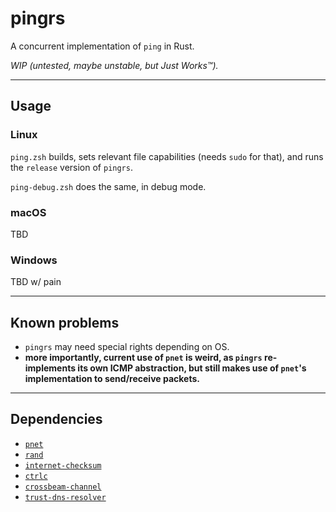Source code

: # pingrs

A concurrent implementation of `ping` in Rust.

*WIP (untested, maybe unstable, but Just Works™).*

---

## Usage

### Linux

`ping.zsh` builds, sets relevant file capabilities (needs `sudo` for that), and runs the `release` version of `pingrs`. 

`ping-debug.zsh` does the same, in debug mode.

### macOS

TBD

### Windows

TBD w/ pain

---

## Known problems

* `pingrs` may need special rights depending on OS.
* **more importantly, current use of `pnet` is weird, as `pingrs` re-implements its own ICMP abstraction, but still makes use of `pnet`'s implementation to send/receive packets.**

---

## Dependencies

* [`pnet`](https://crates.io/crates/pnet)
* [`rand`](https://crates.io/crates/rand)
* [`internet-checksum`](https://crates.io/crates/internet-checksum)
* [`ctrlc`](https://crates.io/crates/ctrlc)
* [`crossbeam-channel`](https://crates.io/crates/crossbeam-channel)
* [`trust-dns-resolver`](https://crates.io/crates/trust-dns-resolver)
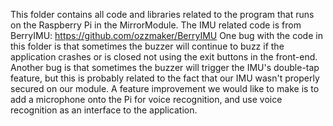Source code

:This folder contains all code and libraries related to the program that runs on the Raspberry Pi in the MirrorModule. The IMU related code is from BerryIMU: https://github.com/ozzmaker/BerryIMU
One bug with the code in this folder is that sometimes the buzzer will continue to buzz if the application crashes or is closed not using the exit buttons in the front-end. Another bug is that sometimes the buzzer will trigger the IMU's double-tap feature, but this is probably related to the fact that our IMU wasn't properly secured on our module. A feature improvement we would like to make is to add a microphone onto the Pi for voice recognition, and use voice recognition as an interface to the application. 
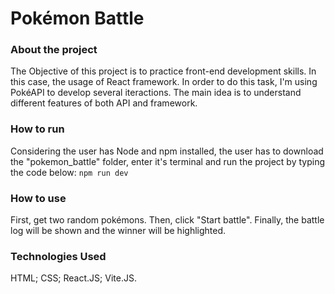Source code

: # Pokémon Battle

### About the project  

The Objective of this project is to practice front-end development skills. In this case, the usage of React framework. In order to do this task, I'm using PokéAPI to develop several iteractions. The main idea is  to understand different features of both API and framework. 

### How to run
Considering the user has Node and npm installed, the user has to download the "pokemon_battle" folder, enter it's terminal and run the project by typing the code below:
 `npm run dev`

### How to use 
First, get two random pokémons. Then, click "Start battle". Finally, the battle log will be shown and the winner will be highlighted.

### Technologies Used
HTML;
CSS;
React.JS;
Vite.JS.
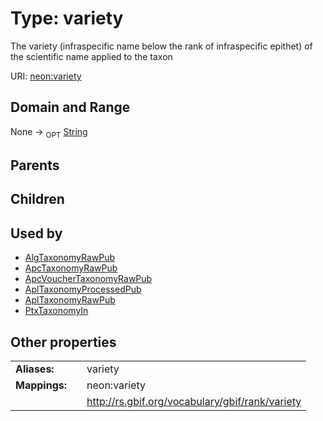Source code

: 
# Type: variety


The variety (infraspecific name below the rank of infraspecific epithet) of the scientific name applied to the taxon

URI: [neon:variety](https://data.neonscience.org/variety)


## Domain and Range

None ->  <sub>OPT</sub> [String](types/String.md)

## Parents


## Children


## Used by

 * [AlgTaxonomyRawPub](AlgTaxonomyRawPub.md)
 * [ApcTaxonomyRawPub](ApcTaxonomyRawPub.md)
 * [ApcVoucherTaxonomyRawPub](ApcVoucherTaxonomyRawPub.md)
 * [AplTaxonomyProcessedPub](AplTaxonomyProcessedPub.md)
 * [AplTaxonomyRawPub](AplTaxonomyRawPub.md)
 * [PtxTaxonomyIn](PtxTaxonomyIn.md)

## Other properties

|  |  |  |
| --- | --- | --- |
| **Aliases:** | | variety |
| **Mappings:** | | neon:variety |
|  | | http://rs.gbif.org/vocabulary/gbif/rank/variety |

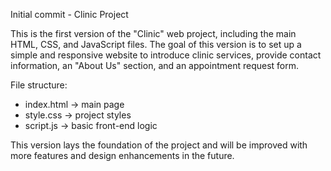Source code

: Initial commit - Clinic Project

This is the first version of the "Clinic" web project, including the
main HTML, CSS, and JavaScript files. The goal of this version is to
set up a simple and responsive website to introduce clinic services,
provide contact information, an "About Us" section, and an appointment
request form.

File structure:
- index.html → main page
- style.css → project styles
- script.js → basic front-end logic

This version lays the foundation of the project and will be improved
with more features and design enhancements in the future.
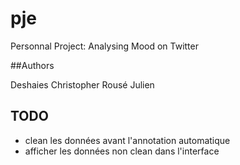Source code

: # pje
Personnal Project: Analysing Mood on Twitter

##Authors

Deshaies Christopher
Rousé Julien

## TODO

- clean les données avant l'annotation automatique
- afficher les données non clean dans l'interface
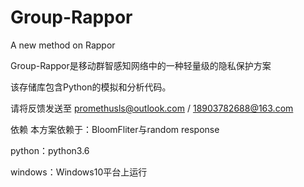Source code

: # Group-Rappor
A new method on Rappor

Group-Rappor是移动群智感知网络中的一种轻量级的隐私保护方案

该存储库包含Python的模拟和分析代码。

请将反馈发送至 promethusls@outlook.com / 18903782688@163.com

依赖
本方案依赖于：BloomFliter与random response

python：python3.6

windows：Windows10平台上运行
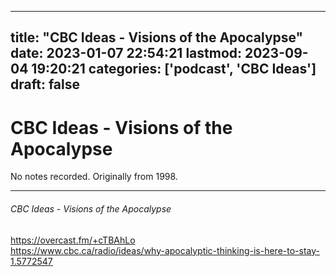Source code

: 
---
title: "CBC Ideas - Visions of the Apocalypse"
date: 2023-01-07 22:54:21
lastmod: 2023-09-04 19:20:21
categories: ['podcast', 'CBC Ideas']
draft: false
---


# CBC Ideas - Visions of the Apocalypse

No notes recorded. Originally from 1998.

- - -
###### CBC Ideas - Visions of the Apocalypse

https://overcast.fm/+cTBAhLo  
https://www.cbc.ca/radio/ideas/why-apocalyptic-thinking-is-here-to-stay-1.5772547


<!-- #public #podcast #CBC Ideas# -->

<!-- {BearID:473C914D-1860-4AC3-AE6B-51E41F07ABAD-28016-00002D97C5586BFD} -->
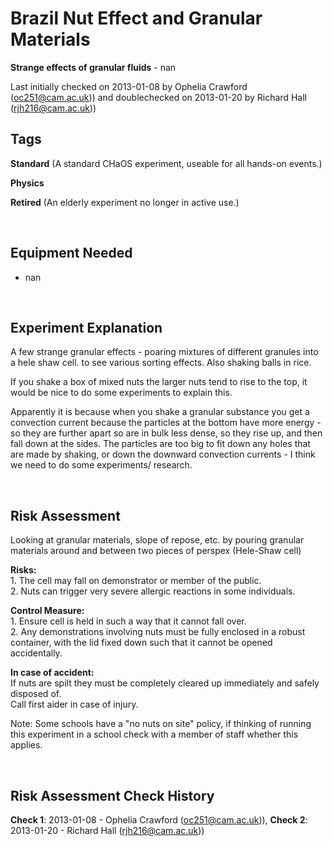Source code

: # Brazil Nut Effect and Granular Materials

**Strange effects of granular fluids** - nan

Last initially checked on 2013-01-08 by Ophelia Crawford (oc251@cam.ac.uk)) and doublechecked on 2013-01-20 by Richard Hall (rjh216@cam.ac.uk))

## Tags
<!--- Start Tags (DO NOT REMOVE THIS COMMENT) --->

**Standard** (A standard CHaOS experiment, useable for all hands-on events.)

**Physics**

**Retired** (An elderly experiment no longer in active use.)
<!--- End Tags (DO NOT REMOVE THIS COMMENT) --->

<br/>

## Equipment Needed 
- nan

<br/>

## Experiment Explanation 

A few strange granular effects - poaring mixtures of different granules into a hele shaw cell. to see various sorting effects. Also shaking balls in rice.

If you shake a box of mixed nuts the larger nuts tend to rise to the top, it would be nice to do some experiments to explain this. 

Apparently it is because when you shake a granular substance you get a convection current because the particles at the bottom have more energy - so they are further apart so are in bulk less dense, so they rise up, and then fall down at the sides. The particles are too big to fit down any holes that are made by shaking, or down the downward convection currents - I think we need to do some experiments/ research.

<br/>

## Risk Assessment

<p>Looking at granular materials, slope of repose, etc. by pouring granular materials around and between two pieces of perspex (Hele-Shaw cell)</p>

<p><b>Risks:</b><br>
1. The cell may fall on demonstrator or member of the public.<br>
2. Nuts can trigger very severe allergic reactions in some individuals.</p>

<p><b>Control Measure:</b><br>
1. Ensure cell is held in such a way that it cannot fall over.<br>
2. Any demonstrations involving nuts must be fully enclosed in a robust container, with the lid fixed down such that it cannot be opened accidentally.</p>

<p><b>In case of accident:</b><br>
If nuts are spilt they must be completely cleared up immediately and safely disposed of.<br>
Call first aider in case of injury.</p>

<p>Note: Some schools have a "no nuts on site" policy, if thinking of running this experiment in a school check with a member of staff whether this applies.</p>

<br/>

## Risk Assessment Check History 

**Check 1**: 2013-01-08 - Ophelia Crawford (oc251@cam.ac.uk)), **Check 2**: 2013-01-20 - Richard Hall (rjh216@cam.ac.uk))
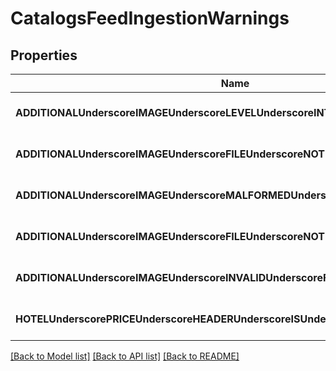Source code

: # CatalogsFeedIngestionWarnings

## Properties
Name | Type | Description | Notes
------------ | ------------- | ------------- | -------------
**ADDITIONALUnderscoreIMAGEUnderscoreLEVELUnderscoreINTERNALUnderscoreERROR** | **integer** |  | [optional] [default to null]
**ADDITIONALUnderscoreIMAGEUnderscoreFILEUnderscoreNOTUnderscoreACCESSIBLE** | **integer** |  | [optional] [default to null]
**ADDITIONALUnderscoreIMAGEUnderscoreMALFORMEDUnderscoreURL** | **integer** |  | [optional] [default to null]
**ADDITIONALUnderscoreIMAGEUnderscoreFILEUnderscoreNOTUnderscoreFOUND** | **integer** |  | [optional] [default to null]
**ADDITIONALUnderscoreIMAGEUnderscoreINVALIDUnderscoreFILE** | **integer** |  | [optional] [default to null]
**HOTELUnderscorePRICEUnderscoreHEADERUnderscoreISUnderscorePRESENT** | **integer** |  | [optional] [default to null]

[[Back to Model list]](../README.md#documentation-for-models) [[Back to API list]](../README.md#documentation-for-api-endpoints) [[Back to README]](../README.md)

• **YOUR INSTRUCTIONS**:
Although the records above contain pictures, your copy should give only their text, exactly as written.

• **SOLUTION TO THIS EXERCISE**:
Source code

: # pingrs

A concurrent implementation of `ping` in Rust.

*WIP (untested, maybe unstable, but Just Works™).*

---

## Usage

### Linux

`ping.zsh` builds, sets relevant file capabilities (needs `sudo` for that), and runs the `release` version of `pingrs`. 

`ping-debug.zsh` does the same, in debug mode.

### macOS

TBD

### Windows

TBD w/ pain

---

## Known problems

* `pingrs` may need special rights depending on OS.
* **more importantly, current use of `pnet` is weird, as `pingrs` re-implements its own ICMP abstraction, but still makes use of `pnet`'s implementation to send/receive packets.**

---

## Dependencies

* [`pnet`](https://crates.io/crates/pnet)
* [`rand`](https://crates.io/crates/rand)
* [`internet-checksum`](https://crates.io/crates/internet-checksum)
* [`ctrlc`](https://crates.io/crates/ctrlc)
* [`crossbeam-channel`](https://crates.io/crates/crossbeam-channel)
* [`trust-dns-resolver`](https://crates.io/crates/trust-dns-resolver)
Source code

:This folder contains all code and libraries related to the program that runs on the Raspberry Pi in the MirrorModule. The IMU related code is from BerryIMU: https://github.com/ozzmaker/BerryIMU
One bug with the code in this folder is that sometimes the buzzer will continue to buzz if the application crashes or is closed not using the exit buttons in the front-end. Another bug is that sometimes the buzzer will trigger the IMU's double-tap feature, but this is probably related to the fact that our IMU wasn't properly secured on our module. A feature improvement we would like to make is to add a microphone onto the Pi for voice recognition, and use voice recognition as an interface to the application. 
Source code

: # Pokémon Battle

### About the project  

The Objective of this project is to practice front-end development skills. In this case, the usage of React framework. In order to do this task, I'm using PokéAPI to develop several iteractions. The main idea is  to understand different features of both API and framework. 

### How to run
Considering the user has Node and npm installed, the user has to download the "pokemon_battle" folder, enter it's terminal and run the project by typing the code below:
 `npm run dev`

### How to use 
First, get two random pokémons. Then, click "Start battle". Finally, the battle log will be shown and the winner will be highlighted.

### Technologies Used
HTML;
CSS;
React.JS;
Vite.JS.
Source code

: 
# Type: variety


The variety (infraspecific name below the rank of infraspecific epithet) of the scientific name applied to the taxon

URI: [neon:variety](https://data.neonscience.org/variety)


## Domain and Range

None ->  <sub>OPT</sub> [String](types/String.md)

## Parents


## Children


## Used by

 * [AlgTaxonomyRawPub](AlgTaxonomyRawPub.md)
 * [ApcTaxonomyRawPub](ApcTaxonomyRawPub.md)
 * [ApcVoucherTaxonomyRawPub](ApcVoucherTaxonomyRawPub.md)
 * [AplTaxonomyProcessedPub](AplTaxonomyProcessedPub.md)
 * [AplTaxonomyRawPub](AplTaxonomyRawPub.md)
 * [PtxTaxonomyIn](PtxTaxonomyIn.md)

## Other properties

|  |  |  |
| --- | --- | --- |
| **Aliases:** | | variety |
| **Mappings:** | | neon:variety |
|  | | http://rs.gbif.org/vocabulary/gbif/rank/variety |

Source code

: Initial commit - Clinic Project

This is the first version of the "Clinic" web project, including the
main HTML, CSS, and JavaScript files. The goal of this version is to
set up a simple and responsive website to introduce clinic services,
provide contact information, an "About Us" section, and an appointment
request form.

File structure:
- index.html → main page
- style.css → project styles
- script.js → basic front-end logic

This version lays the foundation of the project and will be improved
with more features and design enhancements in the future.
Source code

: # pje
Personnal Project: Analysing Mood on Twitter

##Authors

Deshaies Christopher
Rousé Julien

## TODO

- clean les données avant l'annotation automatique
- afficher les données non clean dans l'interface
Source code

: # Group-Rappor
A new method on Rappor

Group-Rappor是移动群智感知网络中的一种轻量级的隐私保护方案

该存储库包含Python的模拟和分析代码。

请将反馈发送至 promethusls@outlook.com / 18903782688@163.com

依赖
本方案依赖于：BloomFliter与random response

python：python3.6

windows：Windows10平台上运行
Source code

: 
---
title: "CBC Ideas - Visions of the Apocalypse"
date: 2023-01-07 22:54:21
lastmod: 2023-09-04 19:20:21
categories: ['podcast', 'CBC Ideas']
draft: false
---


# CBC Ideas - Visions of the Apocalypse

No notes recorded. Originally from 1998.

- - -
###### CBC Ideas - Visions of the Apocalypse

https://overcast.fm/+cTBAhLo  
https://www.cbc.ca/radio/ideas/why-apocalyptic-thinking-is-here-to-stay-1.5772547


<!-- #public #podcast #CBC Ideas# -->

<!-- {BearID:473C914D-1860-4AC3-AE6B-51E41F07ABAD-28016-00002D97C5586BFD} -->
Source code

: # Brazil Nut Effect and Granular Materials

**Strange effects of granular fluids** - nan

Last initially checked on 2013-01-08 by Ophelia Crawford (oc251@cam.ac.uk)) and doublechecked on 2013-01-20 by Richard Hall (rjh216@cam.ac.uk))

## Tags
<!--- Start Tags (DO NOT REMOVE THIS COMMENT) --->

**Standard** (A standard CHaOS experiment, useable for all hands-on events.)

**Physics**

**Retired** (An elderly experiment no longer in active use.)
<!--- End Tags (DO NOT REMOVE THIS COMMENT) --->

<br/>

## Equipment Needed 
- nan

<br/>

## Experiment Explanation 

A few strange granular effects - poaring mixtures of different granules into a hele shaw cell. to see various sorting effects. Also shaking balls in rice.

If you shake a box of mixed nuts the larger nuts tend to rise to the top, it would be nice to do some experiments to explain this. 

Apparently it is because when you shake a granular substance you get a convection current because the particles at the bottom have more energy - so they are further apart so are in bulk less dense, so they rise up, and then fall down at the sides. The particles are too big to fit down any holes that are made by shaking, or down the downward convection currents - I think we need to do some experiments/ research.

<br/>

## Risk Assessment

<p>Looking at granular materials, slope of repose, etc. by pouring granular materials around and between two pieces of perspex (Hele-Shaw cell)</p>

<p><b>Risks:</b><br>
1. The cell may fall on demonstrator or member of the public.<br>
2. Nuts can trigger very severe allergic reactions in some individuals.</p>

<p><b>Control Measure:</b><br>
1. Ensure cell is held in such a way that it cannot fall over.<br>
2. Any demonstrations involving nuts must be fully enclosed in a robust container, with the lid fixed down such that it cannot be opened accidentally.</p>

<p><b>In case of accident:</b><br>
If nuts are spilt they must be completely cleared up immediately and safely disposed of.<br>
Call first aider in case of injury.</p>

<p>Note: Some schools have a "no nuts on site" policy, if thinking of running this experiment in a school check with a member of staff whether this applies.</p>

<br/>

## Risk Assessment Check History 

**Check 1**: 2013-01-08 - Ophelia Crawford (oc251@cam.ac.uk)), **Check 2**: 2013-01-20 - Richard Hall (rjh216@cam.ac.uk))
Source code

: # CatalogsFeedIngestionWarnings

## Properties
Name | Type | Description | Notes
------------ | ------------- | ------------- | -------------
**ADDITIONALUnderscoreIMAGEUnderscoreLEVELUnderscoreINTERNALUnderscoreERROR** | **integer** |  | [optional] [default to null]
**ADDITIONALUnderscoreIMAGEUnderscoreFILEUnderscoreNOTUnderscoreACCESSIBLE** | **integer** |  | [optional] [default to null]
**ADDITIONALUnderscoreIMAGEUnderscoreMALFORMEDUnderscoreURL** | **integer** |  | [optional] [default to null]
**ADDITIONALUnderscoreIMAGEUnderscoreFILEUnderscoreNOTUnderscoreFOUND** | **integer** |  | [optional] [default to null]
**ADDITIONALUnderscoreIMAGEUnderscoreINVALIDUnderscoreFILE** | **integer** |  | [optional] [default to null]
**HOTELUnderscorePRICEUnderscoreHEADERUnderscoreISUnderscorePRESENT** | **integer** |  | [optional] [default to null]

[[Back to Model list]](../README.md#documentation-for-models) [[Back to API list]](../README.md#documentation-for-api-endpoints) [[Back to README]](../README.md)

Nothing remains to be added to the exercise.